Your instructions: Retype exactly the lines from the one that contains "The identifier for" through the final line of the material below, and add nothing else.

--- Data section Enclosed Below ---

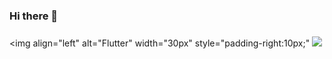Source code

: ### Hi there 👋

###
<img align="left" alt="Flutter" width="30px" style="padding-right:10px;" 
  <a href="https://www.cprogramming.com/" target="_blank" rel="noreferrer"> <img src="https://cdn.jsdelivr.net/gh/devicons/devicon/icons/flutter/flutter-original.svg" />

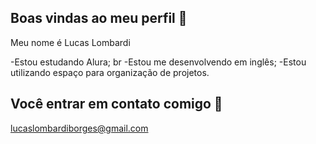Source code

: ## Boas vindas ao meu perfil 💙

Meu nome é Lucas Lombardi

 -Estou estudando Alura;
 br
 -Estou me desenvolvendo em inglês;
 -Estou utilizando espaço para organização de projetos.

## Você entrar em contato comigo 💙

lucaslombardiborges@gmail.com
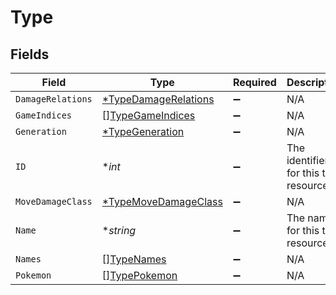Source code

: # Type


## Fields

| Field                                                              | Type                                                               | Required                                                           | Description                                                        |
| ------------------------------------------------------------------ | ------------------------------------------------------------------ | ------------------------------------------------------------------ | ------------------------------------------------------------------ |
| `DamageRelations`                                                  | [*TypeDamageRelations](../../models/shared/typedamagerelations.md) | :heavy_minus_sign:                                                 | N/A                                                                |
| `GameIndices`                                                      | [][TypeGameIndices](../../models/shared/typegameindices.md)        | :heavy_minus_sign:                                                 | N/A                                                                |
| `Generation`                                                       | [*TypeGeneration](../../models/shared/typegeneration.md)           | :heavy_minus_sign:                                                 | N/A                                                                |
| `ID`                                                               | **int*                                                             | :heavy_minus_sign:                                                 | The identifier for this type resource.                             |
| `MoveDamageClass`                                                  | [*TypeMoveDamageClass](../../models/shared/typemovedamageclass.md) | :heavy_minus_sign:                                                 | N/A                                                                |
| `Name`                                                             | **string*                                                          | :heavy_minus_sign:                                                 | The name for this type resource.                                   |
| `Names`                                                            | [][TypeNames](../../models/shared/typenames.md)                    | :heavy_minus_sign:                                                 | N/A                                                                |
| `Pokemon`                                                          | [][TypePokemon](../../models/shared/typepokemon.md)                | :heavy_minus_sign:                                                 | N/A                                                                |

--- End of Enclosed Data section ---

Solution to the problem:
| `ID`                                                               | **int*                                                             | :heavy_minus_sign:                                                 | The identifier for this type resource.                             |
| `MoveDamageClass`                                                  | [*TypeMoveDamageClass](../../models/shared/typemovedamageclass.md) | :heavy_minus_sign:                                                 | N/A                                                                |
| `Name`                                                             | **string*                                                          | :heavy_minus_sign:                                                 | The name for this type resource.                                   |
| `Names`                                                            | [][TypeNames](../../models/shared/typenames.md)                    | :heavy_minus_sign:                                                 | N/A                                                                |
| `Pokemon`                                                          | [][TypePokemon](../../models/shared/typepokemon.md)                | :heavy_minus_sign:                                                 | N/A                                                                |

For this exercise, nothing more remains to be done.